LEXINGTON, Ky. – Gov. Andy Beshear has been making education his top priority since the campaign, so to no surprise, his first budget focuses on schools.
That includes more overall funding for K-12 and higher education, $2,000/year raises for teachers, and $11 million for new textbooks among several other things.
“We know across the Commonwealth that we have kids learning from textbooks held together by duct tape,” Beshear said. “We have classrooms that don’t have the technology to compete not only with Indiana, but India and around the world, so we restored funding in this budget for both textbooks and technology, and we hope to do even more next time.”
Beshear toured the Carter G. Woodson Academy in Lexington, promoting those education priorities.
But the budget Beshear proposed earlier this week hasn’t been received well by Republican legislative leaders.
In fact, both House Speaker David Osborne, R-Prospect, and Senate President Robert Stivers, R-Manchester, said they didn’t receive anything at all from the governor until his address Tuesday night, and they weren’t happy about it.
“I’d say that when you are sworn in as Governor, I was sworn in on December 10th, you have about 50 days to build an entire administration and put together a $40 billion dollar budget,” Beshear said. “And while I’m proud of what we’ve done in both areas, it left very little time at the end, because we were making budget decisions right up to the night before. So we had a limited amount of time, and I knew that legislators, especially legislative leaders, have worked on dozens of budgets. And they’ve got a lot of staff that are going to get in and analyze this. They know what they’re doing.”
Gov. Beshear also addressed why he gave reporters a private briefing on the budget several hours before Tuesday’s address.
“Half the press has turned over in the last couple of budgets and we wanted to make sure they had the basic facts the legislative leaders already know,” Beshear said. “It wasn’t a partisan issue. We weren’t able to brief Democrats or Republicans. And now we’ve got the whole rest of the session to work on that budget with them.”
And Beshear said those talks with lawmakers have started and will continue for the next few months.

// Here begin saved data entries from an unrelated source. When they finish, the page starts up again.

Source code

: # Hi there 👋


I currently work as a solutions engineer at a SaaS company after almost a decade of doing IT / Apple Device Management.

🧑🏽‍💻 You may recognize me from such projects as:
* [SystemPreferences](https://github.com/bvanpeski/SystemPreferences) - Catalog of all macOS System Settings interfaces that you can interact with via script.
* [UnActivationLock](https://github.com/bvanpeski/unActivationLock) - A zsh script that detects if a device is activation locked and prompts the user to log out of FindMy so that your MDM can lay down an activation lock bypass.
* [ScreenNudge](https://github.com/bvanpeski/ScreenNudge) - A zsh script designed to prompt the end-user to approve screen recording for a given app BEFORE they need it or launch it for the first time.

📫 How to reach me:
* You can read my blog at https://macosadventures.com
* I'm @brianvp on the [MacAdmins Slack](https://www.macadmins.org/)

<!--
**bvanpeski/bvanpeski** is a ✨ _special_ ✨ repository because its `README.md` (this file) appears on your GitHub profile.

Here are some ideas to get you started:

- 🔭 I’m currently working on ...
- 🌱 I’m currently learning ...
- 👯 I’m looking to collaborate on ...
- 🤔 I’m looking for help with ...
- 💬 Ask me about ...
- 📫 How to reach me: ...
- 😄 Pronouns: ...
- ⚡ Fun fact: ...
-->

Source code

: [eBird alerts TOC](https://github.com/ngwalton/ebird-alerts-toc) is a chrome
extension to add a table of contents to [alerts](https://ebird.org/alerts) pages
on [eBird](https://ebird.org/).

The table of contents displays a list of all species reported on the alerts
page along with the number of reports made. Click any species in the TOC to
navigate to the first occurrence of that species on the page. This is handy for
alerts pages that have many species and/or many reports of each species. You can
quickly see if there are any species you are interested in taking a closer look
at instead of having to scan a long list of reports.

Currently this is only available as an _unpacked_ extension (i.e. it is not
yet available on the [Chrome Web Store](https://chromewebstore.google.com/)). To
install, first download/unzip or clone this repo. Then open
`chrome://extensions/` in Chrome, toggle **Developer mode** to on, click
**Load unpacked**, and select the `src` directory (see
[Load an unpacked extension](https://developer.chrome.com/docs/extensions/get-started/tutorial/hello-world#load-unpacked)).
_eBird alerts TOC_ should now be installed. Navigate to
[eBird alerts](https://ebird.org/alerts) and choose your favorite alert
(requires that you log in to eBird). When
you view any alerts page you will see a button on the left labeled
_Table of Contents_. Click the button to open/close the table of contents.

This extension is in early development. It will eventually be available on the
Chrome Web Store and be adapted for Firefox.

“What I can tell is no on can argue that this is not a responsible, balanced budget,” Beshear said. “We rely on less than half of the new revenue that the General Assembly approved in the last budget, and three out of four of our proposals are based on bills filed by the Republican majority members. So this budget is real, and what that means is the cuts can and should stop, and we should be able to invest back into our communities. The question isn’t whether we can afford to, the question is are we willing to. And for the sake of our next generations, we better be willing to.”
Lawmakers have until the end of the legislative session in April to figure out a spending plan.